In 2001, after El Khalil had returned to Lebanon, she suffered a near-fatal accident that placed her in a coma. She spent two years undergoing dozens of surgeries that enabled her to walk again and inspired her to found the Beirut marathon.

In the aftermath of Lebanese Prime Minister Rafic Hariri's assassination in February 2005, the Beirut Marathon Association organized the “United We Run” race that attracted 60,000 runners.

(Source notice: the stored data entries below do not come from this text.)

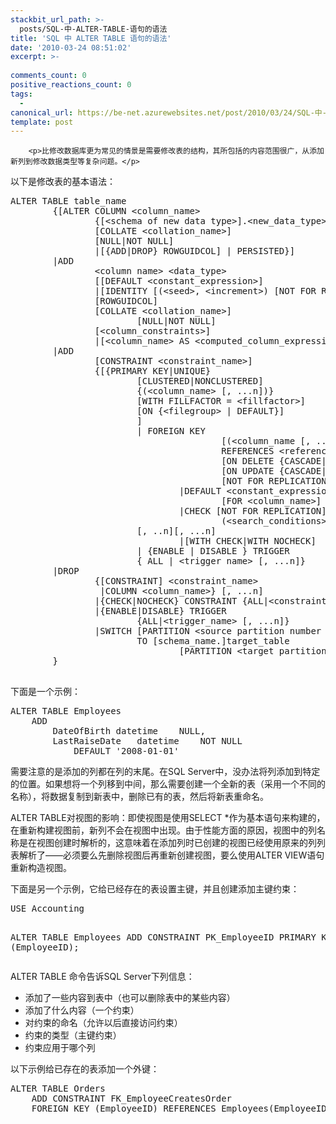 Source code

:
 ```yaml
---
stackbit_url_path: >-
  posts/SQL-中-ALTER-TABLE-语句的语法
title: 'SQL 中 ALTER TABLE 语句的语法'
date: '2010-03-24 08:51:02'
excerpt: >-
  
comments_count: 0
positive_reactions_count: 0
tags: 
  - 
canonical_url: https://be-net.azurewebsites.net/post/2010/03/24/SQL-中-ALTER-TABLE-语句的语法
template: post
---
```


        <p>比修改数据库更为常见的情景是需要修改表的结构，其所包括的内容范围很广，从添加新列到修改数据类型等复杂问题。</p>
<p>以下是修改表的基本语法：</p>
<pre class="brush: sql">ALTER TABLE table_name
&nbsp;&nbsp;&nbsp;&nbsp;&nbsp;&nbsp;&nbsp;&nbsp;{[ALTER COLUMN &lt;column_name&gt;
&nbsp;&nbsp;&nbsp;&nbsp;&nbsp;&nbsp;&nbsp;&nbsp;&nbsp;&nbsp;&nbsp;&nbsp;&nbsp;&nbsp;&nbsp;&nbsp;{[&lt;schema of new data type&gt;].&lt;new_data_type&gt; [(precision [, scale])] max | &lt;xml schema collection&gt;
&nbsp;&nbsp;&nbsp;&nbsp;&nbsp;&nbsp;&nbsp;&nbsp;&nbsp;&nbsp;&nbsp;&nbsp;&nbsp;&nbsp;&nbsp;&nbsp;[COLLATE &lt;collation_name&gt;]
&nbsp;&nbsp;&nbsp;&nbsp;&nbsp;&nbsp;&nbsp;&nbsp;&nbsp;&nbsp;&nbsp;&nbsp;&nbsp;&nbsp;&nbsp;&nbsp;[NULL|NOT NULL]
&nbsp;&nbsp;&nbsp;&nbsp;&nbsp;&nbsp;&nbsp;&nbsp;&nbsp;&nbsp;&nbsp;&nbsp;&nbsp;&nbsp;&nbsp;&nbsp;|[{ADD|DROP} ROWGUIDCOL] | PERSISTED}]
&nbsp;&nbsp;&nbsp;&nbsp;&nbsp;&nbsp;&nbsp;&nbsp;|ADD
&nbsp;&nbsp;&nbsp;&nbsp;&nbsp;&nbsp;&nbsp;&nbsp;&nbsp;&nbsp;&nbsp;&nbsp;&nbsp;&nbsp;&nbsp;&nbsp;&lt;column name&gt; &lt;data_type&gt;
&nbsp;&nbsp;&nbsp;&nbsp;&nbsp;&nbsp;&nbsp;&nbsp;&nbsp;&nbsp;&nbsp;&nbsp;&nbsp;&nbsp;&nbsp;&nbsp;[[DEFAULT &lt;constant_expression&gt;]
&nbsp;&nbsp;&nbsp;&nbsp;&nbsp;&nbsp;&nbsp;&nbsp;&nbsp;&nbsp;&nbsp;&nbsp;&nbsp;&nbsp;&nbsp;&nbsp;|[IDENTITY [(&lt;seed&gt;, &lt;increment&gt;) [NOT FOR REPLICATION]]]]
&nbsp;&nbsp;&nbsp;&nbsp;&nbsp;&nbsp;&nbsp;&nbsp;&nbsp;&nbsp;&nbsp;&nbsp;&nbsp;&nbsp;&nbsp;&nbsp;[ROWGUIDCOL]
&nbsp;&nbsp;&nbsp;&nbsp;&nbsp;&nbsp;&nbsp;&nbsp;&nbsp;&nbsp;&nbsp;&nbsp;&nbsp;&nbsp;&nbsp;&nbsp;[COLLATE &lt;collation_name&gt;]
&nbsp;&nbsp;&nbsp;&nbsp;&nbsp;&nbsp;&nbsp;&nbsp;&nbsp;&nbsp;&nbsp;&nbsp;&nbsp;&nbsp;&nbsp;&nbsp;&nbsp;&nbsp;&nbsp;&nbsp;&nbsp;&nbsp;&nbsp;&nbsp;[NULL|NOT NULL]
&nbsp;&nbsp;&nbsp;&nbsp;&nbsp;&nbsp;&nbsp;&nbsp;&nbsp;&nbsp;&nbsp;&nbsp;&nbsp;&nbsp;&nbsp;&nbsp;[&lt;column_constraints&gt;]
&nbsp;&nbsp;&nbsp;&nbsp;&nbsp;&nbsp;&nbsp;&nbsp;&nbsp;&nbsp;&nbsp;&nbsp;&nbsp;&nbsp;&nbsp;&nbsp;|[&lt;column_name&gt; AS &lt;computed_column_expression&gt;]
&nbsp;&nbsp;&nbsp;&nbsp;&nbsp;&nbsp;&nbsp;&nbsp;|ADD
&nbsp;&nbsp;&nbsp;&nbsp;&nbsp;&nbsp;&nbsp;&nbsp;&nbsp;&nbsp;&nbsp;&nbsp;&nbsp;&nbsp;&nbsp;&nbsp;[CONSTRAINT &lt;constraint_name&gt;]
&nbsp;&nbsp;&nbsp;&nbsp;&nbsp;&nbsp;&nbsp;&nbsp;&nbsp;&nbsp;&nbsp;&nbsp;&nbsp;&nbsp;&nbsp;&nbsp;{[{PRIMARY KEY|UNIQUE}
&nbsp;&nbsp;&nbsp;&nbsp;&nbsp;&nbsp;&nbsp;&nbsp;&nbsp;&nbsp;&nbsp;&nbsp;&nbsp;&nbsp;&nbsp;&nbsp;&nbsp;&nbsp;&nbsp;&nbsp;&nbsp;&nbsp;&nbsp;&nbsp;[CLUSTERED|NONCLUSTERED]
&nbsp;&nbsp;&nbsp;&nbsp;&nbsp;&nbsp;&nbsp;&nbsp;&nbsp;&nbsp;&nbsp;&nbsp;&nbsp;&nbsp;&nbsp;&nbsp;&nbsp;&nbsp;&nbsp;&nbsp;&nbsp;&nbsp;&nbsp;&nbsp;{(&lt;column_name&gt; [, ...n])}
&nbsp;&nbsp;&nbsp;&nbsp;&nbsp;&nbsp;&nbsp;&nbsp;&nbsp;&nbsp;&nbsp;&nbsp;&nbsp;&nbsp;&nbsp;&nbsp;&nbsp;&nbsp;&nbsp;&nbsp;&nbsp;&nbsp;&nbsp;&nbsp;[WITH FILLFACTOR = &lt;fillfactor&gt;]
&nbsp;&nbsp;&nbsp;&nbsp;&nbsp;&nbsp;&nbsp;&nbsp;&nbsp;&nbsp;&nbsp;&nbsp;&nbsp;&nbsp;&nbsp;&nbsp;&nbsp;&nbsp;&nbsp;&nbsp;&nbsp;&nbsp;&nbsp;&nbsp;[ON {&lt;filegroup&gt; | DEFAULT}]
&nbsp;&nbsp;&nbsp;&nbsp;&nbsp;&nbsp;&nbsp;&nbsp;&nbsp;&nbsp;&nbsp;&nbsp;&nbsp;&nbsp;&nbsp;&nbsp;&nbsp;&nbsp;&nbsp;&nbsp;&nbsp;&nbsp;&nbsp;&nbsp;]
&nbsp;&nbsp;&nbsp;&nbsp;&nbsp;&nbsp;&nbsp;&nbsp;&nbsp;&nbsp;&nbsp;&nbsp;&nbsp;&nbsp;&nbsp;&nbsp;&nbsp;&nbsp;&nbsp;&nbsp;&nbsp;&nbsp;&nbsp;&nbsp;| FOREIGN KEY
&nbsp;&nbsp;&nbsp;&nbsp;&nbsp;&nbsp;&nbsp;&nbsp;&nbsp;&nbsp;&nbsp;&nbsp;&nbsp;&nbsp;&nbsp;&nbsp;&nbsp;&nbsp;&nbsp;&nbsp;&nbsp;&nbsp;&nbsp;&nbsp;&nbsp;&nbsp;&nbsp;&nbsp;&nbsp;&nbsp;&nbsp;&nbsp;&nbsp;&nbsp;&nbsp;&nbsp;&nbsp;&nbsp;&nbsp;&nbsp;[(&lt;column_name [, ...n])]
&nbsp;&nbsp;&nbsp;&nbsp;&nbsp;&nbsp;&nbsp;&nbsp;&nbsp;&nbsp;&nbsp;&nbsp;&nbsp;&nbsp;&nbsp;&nbsp;&nbsp;&nbsp;&nbsp;&nbsp;&nbsp;&nbsp;&nbsp;&nbsp;&nbsp;&nbsp;&nbsp;&nbsp;&nbsp;&nbsp;&nbsp;&nbsp;&nbsp;&nbsp;&nbsp;&nbsp;&nbsp;&nbsp;&nbsp;&nbsp;REFERENCES &lt;referenced_table&gt; [(referenced_column&gt; [, ...n])]
&nbsp;&nbsp;&nbsp;&nbsp;&nbsp;&nbsp;&nbsp;&nbsp;&nbsp;&nbsp;&nbsp;&nbsp;&nbsp;&nbsp;&nbsp;&nbsp;&nbsp;&nbsp;&nbsp;&nbsp;&nbsp;&nbsp;&nbsp;&nbsp;&nbsp;&nbsp;&nbsp;&nbsp;&nbsp;&nbsp;&nbsp;&nbsp;&nbsp;&nbsp;&nbsp;&nbsp;&nbsp;&nbsp;&nbsp;&nbsp;[ON DELETE {CASCADE|NO ACTION}]
&nbsp;&nbsp;&nbsp;&nbsp;&nbsp;&nbsp;&nbsp;&nbsp;&nbsp;&nbsp;&nbsp;&nbsp;&nbsp;&nbsp;&nbsp;&nbsp;&nbsp;&nbsp;&nbsp;&nbsp;&nbsp;&nbsp;&nbsp;&nbsp;&nbsp;&nbsp;&nbsp;&nbsp;&nbsp;&nbsp;&nbsp;&nbsp;&nbsp;&nbsp;&nbsp;&nbsp;&nbsp;&nbsp;&nbsp;&nbsp;[ON UPDATE {CASCADE|NO ACTION}]
&nbsp;&nbsp;&nbsp;&nbsp;&nbsp;&nbsp;&nbsp;&nbsp;&nbsp;&nbsp;&nbsp;&nbsp;&nbsp;&nbsp;&nbsp;&nbsp;&nbsp;&nbsp;&nbsp;&nbsp;&nbsp;&nbsp;&nbsp;&nbsp;&nbsp;&nbsp;&nbsp;&nbsp;&nbsp;&nbsp;&nbsp;&nbsp;&nbsp;&nbsp;&nbsp;&nbsp;&nbsp;&nbsp;&nbsp;&nbsp;[NOT FOR REPLICATION]
&nbsp;&nbsp;&nbsp;&nbsp;&nbsp;&nbsp;&nbsp;&nbsp;&nbsp;&nbsp;&nbsp;&nbsp;&nbsp;&nbsp;&nbsp;&nbsp;&nbsp;&nbsp;&nbsp;&nbsp;&nbsp;&nbsp;&nbsp;&nbsp;&nbsp;&nbsp;&nbsp;&nbsp;&nbsp;&nbsp;&nbsp;&nbsp;|DEFAULT &lt;constant_expression&gt;
&nbsp;&nbsp;&nbsp;&nbsp;&nbsp;&nbsp;&nbsp;&nbsp;&nbsp;&nbsp;&nbsp;&nbsp;&nbsp;&nbsp;&nbsp;&nbsp;&nbsp;&nbsp;&nbsp;&nbsp;&nbsp;&nbsp;&nbsp;&nbsp;&nbsp;&nbsp;&nbsp;&nbsp;&nbsp;&nbsp;&nbsp;&nbsp;&nbsp;&nbsp;&nbsp;&nbsp;&nbsp;&nbsp;&nbsp;&nbsp;[FOR &lt;column_name&gt;]
&nbsp;&nbsp;&nbsp;&nbsp;&nbsp;&nbsp;&nbsp;&nbsp;&nbsp;&nbsp;&nbsp;&nbsp;&nbsp;&nbsp;&nbsp;&nbsp;&nbsp;&nbsp;&nbsp;&nbsp;&nbsp;&nbsp;&nbsp;&nbsp;&nbsp;&nbsp;&nbsp;&nbsp;&nbsp;&nbsp;&nbsp;&nbsp;|CHECK [NOT FOR REPLICATION]
&nbsp;&nbsp;&nbsp;&nbsp;&nbsp;&nbsp;&nbsp;&nbsp;&nbsp;&nbsp;&nbsp;&nbsp;&nbsp;&nbsp;&nbsp;&nbsp;&nbsp;&nbsp;&nbsp;&nbsp;&nbsp;&nbsp;&nbsp;&nbsp;&nbsp;&nbsp;&nbsp;&nbsp;&nbsp;&nbsp;&nbsp;&nbsp;&nbsp;&nbsp;&nbsp;&nbsp;&nbsp;&nbsp;&nbsp;&nbsp;(&lt;search_conditions&gt;)
&nbsp;&nbsp;&nbsp;&nbsp;&nbsp;&nbsp;&nbsp;&nbsp;&nbsp;&nbsp;&nbsp;&nbsp;&nbsp;&nbsp;&nbsp;&nbsp;&nbsp;&nbsp;&nbsp;&nbsp;&nbsp;&nbsp;&nbsp;&nbsp;[, ..n][, ...n]
&nbsp;&nbsp;&nbsp;&nbsp;&nbsp;&nbsp;&nbsp;&nbsp;&nbsp;&nbsp;&nbsp;&nbsp;&nbsp;&nbsp;&nbsp;&nbsp;&nbsp;&nbsp;&nbsp;&nbsp;&nbsp;&nbsp;&nbsp;&nbsp;&nbsp;&nbsp;&nbsp;&nbsp;&nbsp;&nbsp;&nbsp;&nbsp;|[WITH CHECK|WITH NOCHECK]
&nbsp;&nbsp;&nbsp;&nbsp;&nbsp;&nbsp;&nbsp;&nbsp;&nbsp;&nbsp;&nbsp;&nbsp;&nbsp;&nbsp;&nbsp;&nbsp;&nbsp;&nbsp;&nbsp;&nbsp;&nbsp;&nbsp;&nbsp;&nbsp;| {ENABLE | DISABLE } TRIGGER
&nbsp;&nbsp;&nbsp;&nbsp;&nbsp;&nbsp;&nbsp;&nbsp;&nbsp;&nbsp;&nbsp;&nbsp;&nbsp;&nbsp;&nbsp;&nbsp;&nbsp;&nbsp;&nbsp;&nbsp;&nbsp;&nbsp;&nbsp;&nbsp;{ ALL | &lt;trigger name&gt; [, ...n]}
&nbsp;&nbsp;&nbsp;&nbsp;&nbsp;&nbsp;&nbsp;&nbsp;|DROP
&nbsp;&nbsp;&nbsp;&nbsp;&nbsp;&nbsp;&nbsp;&nbsp;&nbsp;&nbsp;&nbsp;&nbsp;&nbsp;&nbsp;&nbsp;&nbsp;{[CONSTRAINT] &lt;constraint_name&gt;
&nbsp;&nbsp;&nbsp;&nbsp;&nbsp;&nbsp;&nbsp;&nbsp;&nbsp;&nbsp;&nbsp;&nbsp;&nbsp;&nbsp;&nbsp;&nbsp; |COLUMN &lt;column_name&gt;} [, ...n]
&nbsp;&nbsp;&nbsp;&nbsp;&nbsp;&nbsp;&nbsp;&nbsp;&nbsp;&nbsp;&nbsp;&nbsp;&nbsp;&nbsp;&nbsp;&nbsp;|{CHECK|NOCHECK} CONSTRAINT {ALL|&lt;constraint_name&gt; [, ...n]}
&nbsp;&nbsp;&nbsp;&nbsp;&nbsp;&nbsp;&nbsp;&nbsp;&nbsp;&nbsp;&nbsp;&nbsp;&nbsp;&nbsp;&nbsp;&nbsp;|{ENABLE|DISABLE} TRIGGER
&nbsp;&nbsp;&nbsp;&nbsp;&nbsp;&nbsp;&nbsp;&nbsp;&nbsp;&nbsp;&nbsp;&nbsp;&nbsp;&nbsp;&nbsp;&nbsp;&nbsp;&nbsp;&nbsp;&nbsp;&nbsp;&nbsp;&nbsp;&nbsp;{ALL|&lt;trigger_name&gt; [, ...n]}
&nbsp;&nbsp;&nbsp;&nbsp;&nbsp;&nbsp;&nbsp;&nbsp;&nbsp;&nbsp;&nbsp;&nbsp;&nbsp;&nbsp;&nbsp;&nbsp;|SWITCH [PARTITION &lt;source partition number expression&gt;]
&nbsp;&nbsp;&nbsp;&nbsp;&nbsp;&nbsp;&nbsp;&nbsp;&nbsp;&nbsp;&nbsp;&nbsp;&nbsp;&nbsp;&nbsp;&nbsp;&nbsp;&nbsp;&nbsp;&nbsp;&nbsp;&nbsp;&nbsp;&nbsp;TO [schema_name.]target_table
&nbsp;&nbsp;&nbsp;&nbsp;&nbsp;&nbsp;&nbsp;&nbsp;&nbsp;&nbsp;&nbsp;&nbsp;&nbsp;&nbsp;&nbsp;&nbsp;&nbsp;&nbsp;&nbsp;&nbsp;&nbsp;&nbsp;&nbsp;&nbsp;&nbsp;&nbsp;&nbsp;&nbsp;&nbsp;&nbsp;&nbsp;&nbsp;[PARTITION &lt;target partition number expression&gt;]
&nbsp;&nbsp;&nbsp;&nbsp;&nbsp;&nbsp;&nbsp;&nbsp;}
&nbsp;&nbsp;&nbsp;&nbsp;&nbsp;&nbsp;&nbsp;&nbsp;
</pre>
<p>下面是一个示例：</p>
<pre class="brush: sql">ALTER TABLE Employees
	ADD 
		DateOfBirth	datetime	NULL,
		LastRaiseDate	datetime	NOT NULL
			DEFAULT '2008-01-01'
</pre>
<p>需要注意的是添加的列都在列的末尾。在SQL Server中，没办法将列添加到特定的位置。如果想将一个列移到中间，那么需要创建一个全新的表（采用一个不同的名称），将数据复制到新表中，删除已有的表，然后将新表重命名。</p>
<p>ALTER TABLE对视图的影响：即使视图是使用SELECT *作为基本语句来构建的，在重新构建视图前，新列不会在视图中出现。由于性能方面的原因，视图中的列名称是在视图创建时解析的，这意味着在添加列时已创建的视图已经使用原来的列列表解析了——必须要么先删除视图后再重新创建视图，要么使用ALTER VIEW语句重新构造视图。</p>
<p>下面是另一个示例，它给已经存在的表设置主键，并且创建添加主键约束：</p>
<pre class="brush: sql">USE Accounting

ALTER TABLE Employees
	ADD CONSTRAINT PK_EmployeeID
	PRIMARY KEY (EmployeeID);
</pre>
<p>ALTER TABLE 命令告诉SQL Server下列信息：</p>
<ul>
    <li>添加了一些内容到表中（也可以删除表中的某些内容）</li>
    <li>添加了什么内容（一个约束）</li>
    <li>对约束的命名（允许以后直接访问约束）</li>
    <li>约束的类型（主键约束）</li>
    <li>约束应用于哪个列</li>
</ul>
<p>以下示例给已存在的表添加一个外键：</p>
<pre class="brush: sql">ALTER TABLE Orders
	ADD CONSTRAINT FK_EmployeeCreatesOrder
	FOREIGN KEY (EmployeeID) REFERENCES Employees(EmployeeID)
</pre>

El Khalil has been recognized for her work nationally and internationally; she has received the AIPS Power of Sport Award in Lausanne, and the Laureus World Sports Academy Lifetime achievement award in Abu Dhabi. She has been decorated by Lebanese President Michel Suleiman with the National Order of the Cedar, and has been granted appreciation awards from the Lebanese Ministry of Tourism, The Brazil-Lebanon Chamber of Commerce, and the Lebanese Ministry of Youth and Sport. El Khalil was also a Paul Harris Fellow of the Rotary Foundation of Rotary International for 2010 and 2011. In 2013 she was presented with an honorary Ph.D. from LAU (the Lebanese American University). In 2014 she was honoring by YWCA Lebanon on March 8 ( international Women's day ),

El Khalil spoke at the TED global conference in Edinburgh Scotland in 2013. In 2014, she was invited as a speaker at the European Innovation Convention on March 10. She was also invited by SEAL foundation as guest of Honor for their annual gala Dinner in New York. The Lebanese Franchise Association has chosen El Khalil to be one of the four recipients of the “ Appreciation Award”. On July 22, 2014, she received the Fair Play and peace award by the Premio Fair Play Mecenate committee in Arezzo, Italy.

El Khalil has four children and four grandchildren. Faysal M. El-Khalil is presently the Chairman of the Seven-Up Bottling Company based in Nigeria, Tanzania, Ghana and Kenya. Her brother in law is H.E. Anwar M. El-Khalil, a member of the Lebanese Parliament since 1992.